A bad picture of me, with Robin Thomas, in Georgia Tech's Research Horizons magazine

My Software

This is software that I have written over the years, in the form of source code. You should take an open source approach to this software:
  • There shouldn't be any bugs, but every programmer knows how that goes ... If there is a bug that wipes out your computer, I can't be blamed, sued or anything like that.
  • If you want to modify or improve this software, contact me first.
  • I don't have any binaries here, so you will usually need to compile it yourself. The Java programs can be compiled by saving the file to an empty folder, opening up a "terminal", changing to that directory, and typing
    javac PROGRAM_NAME.java
    java PROGRAM_NAME &
    where PROGRAM_NAME is the name of the program. Make sure you have the most recent version of Java. (Yes, I use closures sometimes, so that means 1.8 at the very least.)
Now for the software, in roughly reverse chronological order:

  • PCG.java, a program to generate random pseudocode that doesn't have to do anything useful. Generates "good" problems, which you can find the running time for. Runs as a window; you can select some parameters. Output is in Unicode and Plain TeX. (November 2014)

  • LCALC.java, a Lukasiewicz CALCulator that handles matrices, and which can be programmed.
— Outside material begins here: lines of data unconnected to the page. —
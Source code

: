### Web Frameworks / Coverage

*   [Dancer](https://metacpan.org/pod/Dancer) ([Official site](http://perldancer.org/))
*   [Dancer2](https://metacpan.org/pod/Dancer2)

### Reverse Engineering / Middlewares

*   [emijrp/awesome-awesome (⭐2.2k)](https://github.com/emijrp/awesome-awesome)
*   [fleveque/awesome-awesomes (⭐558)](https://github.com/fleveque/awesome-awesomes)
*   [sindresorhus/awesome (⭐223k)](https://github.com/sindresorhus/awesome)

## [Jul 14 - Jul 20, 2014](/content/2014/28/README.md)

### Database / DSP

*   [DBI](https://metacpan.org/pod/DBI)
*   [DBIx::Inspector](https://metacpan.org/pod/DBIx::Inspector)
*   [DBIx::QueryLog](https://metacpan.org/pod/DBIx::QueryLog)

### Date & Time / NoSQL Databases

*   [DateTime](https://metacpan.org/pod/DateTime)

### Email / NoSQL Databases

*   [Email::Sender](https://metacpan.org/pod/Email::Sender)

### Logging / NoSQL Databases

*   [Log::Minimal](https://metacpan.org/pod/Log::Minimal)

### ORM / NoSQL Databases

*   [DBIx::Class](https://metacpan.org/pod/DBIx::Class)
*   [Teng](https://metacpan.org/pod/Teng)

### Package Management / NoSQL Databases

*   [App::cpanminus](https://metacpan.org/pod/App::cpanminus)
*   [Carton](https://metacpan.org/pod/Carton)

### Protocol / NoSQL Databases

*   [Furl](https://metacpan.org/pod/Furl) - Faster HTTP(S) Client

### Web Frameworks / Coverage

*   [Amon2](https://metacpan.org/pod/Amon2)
I used this before I got Maple installed on my MacBook. (Łukasiewicz discovered Reverse Polish Notation.) Runs as a window. (March 2014)
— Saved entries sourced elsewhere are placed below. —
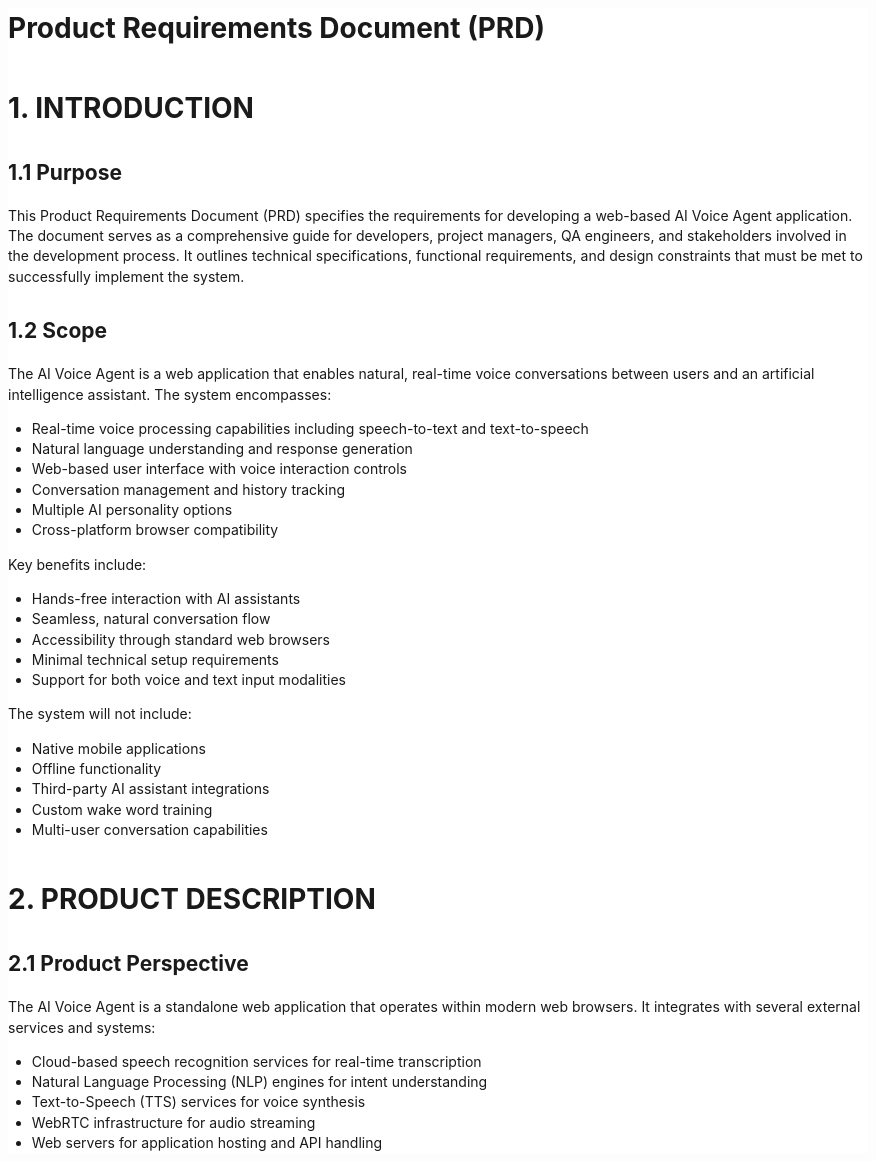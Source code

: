 # Product Requirements Document (PRD)

# 1. INTRODUCTION

## 1.1 Purpose
This Product Requirements Document (PRD) specifies the requirements for developing a web-based AI Voice Agent application. The document serves as a comprehensive guide for developers, project managers, QA engineers, and stakeholders involved in the development process. It outlines technical specifications, functional requirements, and design constraints that must be met to successfully implement the system.

## 1.2 Scope
The AI Voice Agent is a web application that enables natural, real-time voice conversations between users and an artificial intelligence assistant. The system encompasses:

- Real-time voice processing capabilities including speech-to-text and text-to-speech
- Natural language understanding and response generation
- Web-based user interface with voice interaction controls
- Conversation management and history tracking
- Multiple AI personality options
- Cross-platform browser compatibility

Key benefits include:
- Hands-free interaction with AI assistants
- Seamless, natural conversation flow
- Accessibility through standard web browsers
- Minimal technical setup requirements
- Support for both voice and text input modalities

The system will not include:
- Native mobile applications
- Offline functionality
- Third-party AI assistant integrations
- Custom wake word training
- Multi-user conversation capabilities

# 2. PRODUCT DESCRIPTION

## 2.1 Product Perspective
The AI Voice Agent is a standalone web application that operates within modern web browsers. It integrates with several external services and systems:

- Cloud-based speech recognition services for real-time transcription
- Natural Language Processing (NLP) engines for intent understanding
- Text-to-Speech (TTS) services for voice synthesis
- WebRTC infrastructure for audio streaming
- Web servers for application hosting and API handling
  • EBoFoG.java, or Equivalent BOolean FOrmula Generator. Generates pairs of boolean formulas (involving AND, OR, NOT, and possibly IMPLIES, IFF, XOR) which are equivalent. Runs as a window; you can select some parameters. Output is in Unicode and Plain TeX. (January 2014)

  • PropCalcProblem.java, or PROPositional CALCulus PROBLEM Generator. Generates problems of the form: Assume that the following boolean formulas are true; prove that another boolean formula is also true, using Rules of Inference (such as Modus Ponens, Modus Tollens, etc). Runs as a window; you can select some parameters. Output is in Unicode and Plain TeX. (August 2013)
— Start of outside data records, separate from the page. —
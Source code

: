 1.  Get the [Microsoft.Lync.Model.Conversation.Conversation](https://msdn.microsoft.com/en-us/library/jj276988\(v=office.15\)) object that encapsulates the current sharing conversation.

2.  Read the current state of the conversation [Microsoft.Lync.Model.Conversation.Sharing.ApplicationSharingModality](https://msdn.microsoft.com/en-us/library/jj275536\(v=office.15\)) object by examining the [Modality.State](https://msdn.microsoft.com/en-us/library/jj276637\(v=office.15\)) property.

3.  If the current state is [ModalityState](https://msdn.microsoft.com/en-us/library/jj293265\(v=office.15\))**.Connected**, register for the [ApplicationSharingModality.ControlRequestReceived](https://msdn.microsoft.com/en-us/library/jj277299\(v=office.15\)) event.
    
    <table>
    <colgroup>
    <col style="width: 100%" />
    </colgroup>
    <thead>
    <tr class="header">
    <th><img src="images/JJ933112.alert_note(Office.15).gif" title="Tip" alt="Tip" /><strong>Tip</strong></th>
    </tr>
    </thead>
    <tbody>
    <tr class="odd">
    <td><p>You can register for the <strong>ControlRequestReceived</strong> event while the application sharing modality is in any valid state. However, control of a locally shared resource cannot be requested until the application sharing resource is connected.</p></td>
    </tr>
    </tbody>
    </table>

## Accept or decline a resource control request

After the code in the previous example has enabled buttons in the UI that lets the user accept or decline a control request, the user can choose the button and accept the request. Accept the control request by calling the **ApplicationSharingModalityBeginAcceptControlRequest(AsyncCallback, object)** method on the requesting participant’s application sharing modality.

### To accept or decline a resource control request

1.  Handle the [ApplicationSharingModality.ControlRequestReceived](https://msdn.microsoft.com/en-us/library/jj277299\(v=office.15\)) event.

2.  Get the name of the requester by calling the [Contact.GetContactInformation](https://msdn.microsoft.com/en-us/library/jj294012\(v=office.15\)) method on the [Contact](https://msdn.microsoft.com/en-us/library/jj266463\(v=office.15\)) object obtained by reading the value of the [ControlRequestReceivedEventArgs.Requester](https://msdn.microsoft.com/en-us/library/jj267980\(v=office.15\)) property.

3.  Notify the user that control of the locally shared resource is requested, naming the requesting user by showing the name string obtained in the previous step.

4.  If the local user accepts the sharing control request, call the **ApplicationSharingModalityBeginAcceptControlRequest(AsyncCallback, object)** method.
  • goFigure.java, a Java applet that generates random "Go Figure!" puzzles. Runs in a webpage. (December 2012)

  • HLE.java, or Hidden Line Eliminator, an implementation of Goodrich's algorithm. Takes a list of planar polygons and removes parts of edges which are invisible from a certain perspective. Works with orthogonal projection, perspective, and pseudo "Fish Eye" projection. Draws a picture and provides PiCTeX macros. Runs as a window. (December 2012)

  • The program GEMBED, which tests for embeddability of graphs on the projective plane, the torus, and the spindle surface. Available as a gzipped tar file. (Version 5.3A, some compiling errors fixed by Keith Briggs. Version 6.0J will incorporate the JGraphT package in Java, and the code will be cleaned up. Don't hold your breath waiting for the next version.)

  • Coding the Even Directed Cycle algorithm for the Computing Even Cycles page (last update: September 1999). [Be sure to enable Java]

  • The program discharge.pas, which can be found among the rest of the Four Color Theorem files (last update: January 1997). The Four Color Theorem also has its own Webpage.

Now the legal stuff: These links are provided as a courtesy. Arizona State University does not, and does not mean to, endorse the linkage to these materials.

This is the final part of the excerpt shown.